Greek baseball player (born 1981)

Peter Francis Soteropoulos (born 5 August 1981) is a Greek-American baseball player who competed in the 2004 Summer Olympics.

==Biography==
A native of Peabody, Massachusetts, Soteropoulos played college baseball at the University of Connecticut. As a freshman in 2000, he posted a 7–4 record on the mound with a 2.89 ERA, earning All-Big East Rookie Team honors. In 2001, he batted .364 with 60 hits, tossed 18 innings on the mound with a 4.50 ERA, and was named a third-team all-Big East Conference selection. After the 2001 season, he played collegiate summer baseball with the Chatham A's of the Cape Cod Baseball League. In his junior season in 2002, he was named All-Big East Conference second-team, while batting .371 with 46 RBI, and going 2–1 on the mound with a 1.33 ERA. As a senior at UConn, he was a first-team all-Big East selection, batting .381 with 43 RBI.

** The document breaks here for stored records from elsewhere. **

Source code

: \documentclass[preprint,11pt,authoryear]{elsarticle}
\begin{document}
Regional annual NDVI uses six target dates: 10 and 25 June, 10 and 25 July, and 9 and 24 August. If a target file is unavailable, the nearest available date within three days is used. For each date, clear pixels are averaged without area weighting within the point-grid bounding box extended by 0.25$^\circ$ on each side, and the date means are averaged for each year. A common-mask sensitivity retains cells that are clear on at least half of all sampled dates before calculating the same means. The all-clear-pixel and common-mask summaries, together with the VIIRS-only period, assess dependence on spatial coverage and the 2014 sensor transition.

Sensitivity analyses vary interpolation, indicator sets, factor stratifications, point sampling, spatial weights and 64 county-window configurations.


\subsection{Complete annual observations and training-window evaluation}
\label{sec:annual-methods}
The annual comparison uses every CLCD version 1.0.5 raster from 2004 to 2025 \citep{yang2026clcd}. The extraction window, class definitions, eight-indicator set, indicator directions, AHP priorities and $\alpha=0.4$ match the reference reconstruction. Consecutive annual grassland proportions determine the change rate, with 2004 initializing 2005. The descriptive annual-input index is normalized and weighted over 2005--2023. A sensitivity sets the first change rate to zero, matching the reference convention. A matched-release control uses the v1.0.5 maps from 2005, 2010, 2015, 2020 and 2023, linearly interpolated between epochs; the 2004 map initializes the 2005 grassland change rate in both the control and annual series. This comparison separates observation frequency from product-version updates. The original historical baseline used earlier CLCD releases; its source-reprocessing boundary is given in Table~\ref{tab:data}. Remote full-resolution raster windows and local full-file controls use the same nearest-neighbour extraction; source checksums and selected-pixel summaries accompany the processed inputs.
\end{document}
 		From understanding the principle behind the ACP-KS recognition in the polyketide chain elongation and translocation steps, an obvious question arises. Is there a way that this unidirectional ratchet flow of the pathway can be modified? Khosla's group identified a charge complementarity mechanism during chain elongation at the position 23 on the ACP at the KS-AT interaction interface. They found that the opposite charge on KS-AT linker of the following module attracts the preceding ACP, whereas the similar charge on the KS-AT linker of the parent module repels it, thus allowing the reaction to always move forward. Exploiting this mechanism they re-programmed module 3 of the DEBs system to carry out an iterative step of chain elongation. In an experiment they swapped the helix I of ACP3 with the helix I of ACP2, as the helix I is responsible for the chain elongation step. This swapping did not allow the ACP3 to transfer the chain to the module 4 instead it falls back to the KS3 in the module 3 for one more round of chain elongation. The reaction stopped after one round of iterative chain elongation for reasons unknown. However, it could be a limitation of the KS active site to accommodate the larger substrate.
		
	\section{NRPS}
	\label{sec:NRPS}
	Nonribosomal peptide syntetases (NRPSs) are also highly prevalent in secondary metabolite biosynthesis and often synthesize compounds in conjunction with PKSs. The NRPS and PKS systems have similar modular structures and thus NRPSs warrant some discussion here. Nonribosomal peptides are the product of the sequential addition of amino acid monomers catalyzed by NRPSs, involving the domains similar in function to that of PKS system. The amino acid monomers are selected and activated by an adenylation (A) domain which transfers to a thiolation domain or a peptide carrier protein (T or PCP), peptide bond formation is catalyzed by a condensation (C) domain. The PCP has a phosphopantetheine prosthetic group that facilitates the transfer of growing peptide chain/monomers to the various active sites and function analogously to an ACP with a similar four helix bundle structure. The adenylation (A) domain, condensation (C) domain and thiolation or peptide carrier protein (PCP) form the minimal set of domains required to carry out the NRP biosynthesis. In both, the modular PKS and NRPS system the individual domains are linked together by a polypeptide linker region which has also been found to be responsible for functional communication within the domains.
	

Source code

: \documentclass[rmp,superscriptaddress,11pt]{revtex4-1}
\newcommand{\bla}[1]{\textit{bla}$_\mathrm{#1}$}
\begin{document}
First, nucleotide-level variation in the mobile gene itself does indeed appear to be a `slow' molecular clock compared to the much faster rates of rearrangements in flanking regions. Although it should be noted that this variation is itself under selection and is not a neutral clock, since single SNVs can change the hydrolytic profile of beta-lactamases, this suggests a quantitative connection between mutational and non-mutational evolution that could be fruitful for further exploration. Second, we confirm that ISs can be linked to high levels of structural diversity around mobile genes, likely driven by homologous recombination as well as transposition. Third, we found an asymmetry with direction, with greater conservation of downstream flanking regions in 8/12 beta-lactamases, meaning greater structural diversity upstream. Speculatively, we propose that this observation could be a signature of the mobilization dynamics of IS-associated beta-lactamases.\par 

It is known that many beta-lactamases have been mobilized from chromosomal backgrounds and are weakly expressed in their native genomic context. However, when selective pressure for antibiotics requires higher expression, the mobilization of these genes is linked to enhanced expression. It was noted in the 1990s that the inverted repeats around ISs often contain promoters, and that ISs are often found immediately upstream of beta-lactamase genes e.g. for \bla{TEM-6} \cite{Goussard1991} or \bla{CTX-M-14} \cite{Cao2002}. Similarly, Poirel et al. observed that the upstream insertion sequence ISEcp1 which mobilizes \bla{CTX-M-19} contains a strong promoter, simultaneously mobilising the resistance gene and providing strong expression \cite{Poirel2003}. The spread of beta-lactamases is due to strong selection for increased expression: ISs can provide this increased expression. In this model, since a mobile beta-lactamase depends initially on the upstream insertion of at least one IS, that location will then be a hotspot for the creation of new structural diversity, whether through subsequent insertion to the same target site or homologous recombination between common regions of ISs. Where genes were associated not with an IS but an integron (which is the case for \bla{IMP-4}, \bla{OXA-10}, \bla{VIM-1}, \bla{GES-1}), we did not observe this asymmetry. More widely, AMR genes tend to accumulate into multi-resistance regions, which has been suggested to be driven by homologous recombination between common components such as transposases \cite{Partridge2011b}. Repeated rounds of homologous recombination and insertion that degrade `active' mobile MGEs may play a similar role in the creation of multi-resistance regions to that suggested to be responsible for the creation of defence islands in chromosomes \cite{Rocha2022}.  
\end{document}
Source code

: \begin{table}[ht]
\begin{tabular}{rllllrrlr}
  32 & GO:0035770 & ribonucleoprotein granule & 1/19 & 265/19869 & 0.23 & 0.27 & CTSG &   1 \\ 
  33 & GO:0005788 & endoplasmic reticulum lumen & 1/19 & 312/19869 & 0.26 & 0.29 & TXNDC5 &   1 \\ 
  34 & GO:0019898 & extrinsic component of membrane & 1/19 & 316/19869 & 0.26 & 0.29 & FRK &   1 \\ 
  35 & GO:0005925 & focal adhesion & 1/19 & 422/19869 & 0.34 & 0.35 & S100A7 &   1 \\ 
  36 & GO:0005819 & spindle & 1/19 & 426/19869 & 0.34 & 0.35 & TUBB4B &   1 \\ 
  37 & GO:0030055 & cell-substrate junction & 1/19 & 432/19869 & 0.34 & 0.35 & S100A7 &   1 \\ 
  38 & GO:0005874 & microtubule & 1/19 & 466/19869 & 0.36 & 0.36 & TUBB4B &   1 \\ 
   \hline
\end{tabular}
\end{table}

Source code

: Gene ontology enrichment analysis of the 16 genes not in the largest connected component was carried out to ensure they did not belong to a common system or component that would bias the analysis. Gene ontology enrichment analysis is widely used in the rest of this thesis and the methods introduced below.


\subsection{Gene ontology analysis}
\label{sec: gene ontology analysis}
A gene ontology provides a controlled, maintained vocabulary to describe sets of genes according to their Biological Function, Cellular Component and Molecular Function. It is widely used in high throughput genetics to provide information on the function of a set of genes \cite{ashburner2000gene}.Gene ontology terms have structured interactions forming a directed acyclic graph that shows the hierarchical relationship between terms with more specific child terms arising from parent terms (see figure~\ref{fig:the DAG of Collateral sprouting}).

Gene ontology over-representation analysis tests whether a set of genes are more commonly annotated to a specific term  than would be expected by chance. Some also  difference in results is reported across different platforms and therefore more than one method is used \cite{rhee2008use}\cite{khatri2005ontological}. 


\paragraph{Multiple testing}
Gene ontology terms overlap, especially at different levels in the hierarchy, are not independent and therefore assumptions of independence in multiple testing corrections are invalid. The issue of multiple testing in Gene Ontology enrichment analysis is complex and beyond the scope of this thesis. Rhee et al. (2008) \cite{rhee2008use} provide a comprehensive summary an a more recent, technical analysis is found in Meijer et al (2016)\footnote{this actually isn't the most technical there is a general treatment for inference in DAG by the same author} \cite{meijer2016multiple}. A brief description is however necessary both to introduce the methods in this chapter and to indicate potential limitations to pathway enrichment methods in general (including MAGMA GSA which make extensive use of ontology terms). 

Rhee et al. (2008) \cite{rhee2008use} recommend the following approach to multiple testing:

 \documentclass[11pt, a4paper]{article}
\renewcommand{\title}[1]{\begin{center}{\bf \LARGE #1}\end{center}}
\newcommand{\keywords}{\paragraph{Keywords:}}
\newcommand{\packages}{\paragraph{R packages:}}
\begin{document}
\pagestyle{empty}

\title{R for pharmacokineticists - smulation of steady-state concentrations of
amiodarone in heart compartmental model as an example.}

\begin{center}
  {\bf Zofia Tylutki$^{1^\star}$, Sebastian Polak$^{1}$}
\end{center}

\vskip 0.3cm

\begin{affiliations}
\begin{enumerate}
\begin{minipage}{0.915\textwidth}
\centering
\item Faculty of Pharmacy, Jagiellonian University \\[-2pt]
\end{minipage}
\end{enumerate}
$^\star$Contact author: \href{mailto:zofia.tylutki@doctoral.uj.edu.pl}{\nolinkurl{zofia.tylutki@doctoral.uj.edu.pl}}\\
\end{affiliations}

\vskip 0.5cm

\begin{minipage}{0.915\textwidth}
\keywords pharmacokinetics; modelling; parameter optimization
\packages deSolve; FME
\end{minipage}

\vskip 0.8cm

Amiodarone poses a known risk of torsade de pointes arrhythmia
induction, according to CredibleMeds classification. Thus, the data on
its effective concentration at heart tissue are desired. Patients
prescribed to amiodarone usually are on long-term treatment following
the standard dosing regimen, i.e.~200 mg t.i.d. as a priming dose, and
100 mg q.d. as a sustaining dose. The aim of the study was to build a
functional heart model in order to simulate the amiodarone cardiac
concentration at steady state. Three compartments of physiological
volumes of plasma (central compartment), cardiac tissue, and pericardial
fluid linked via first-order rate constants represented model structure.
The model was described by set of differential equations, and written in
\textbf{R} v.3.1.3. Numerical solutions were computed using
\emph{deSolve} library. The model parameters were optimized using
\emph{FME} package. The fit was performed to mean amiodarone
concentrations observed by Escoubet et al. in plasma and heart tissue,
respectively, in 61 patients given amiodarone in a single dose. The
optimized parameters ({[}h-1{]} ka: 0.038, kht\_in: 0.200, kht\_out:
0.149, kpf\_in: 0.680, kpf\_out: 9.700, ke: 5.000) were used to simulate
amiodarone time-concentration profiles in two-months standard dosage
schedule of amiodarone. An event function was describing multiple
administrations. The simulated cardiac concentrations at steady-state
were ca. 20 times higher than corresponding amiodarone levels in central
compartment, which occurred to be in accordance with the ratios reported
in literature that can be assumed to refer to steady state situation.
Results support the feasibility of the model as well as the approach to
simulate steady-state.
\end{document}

In 2003, Soteropoulos was a member of the silver medal-winning Greek National Baseball Team at the 2003 European Baseball Championship, appearing in 2 games, recording a win vs Russia. He was selected by the St. Louis Cardinals in the 40th round of the 2003 MLB draft. He played in the Cardinals' system in 2003 with the Johnson City Cardinals and the New Jersey Cardinals, and in 2004 with the Peoria Chiefs, compiling a 2–2 record with a 3.29 ERA in 44 games. He competed for the home standing Greek team in the 2004 Athens Olympics, posting a 0–1 record on the mound.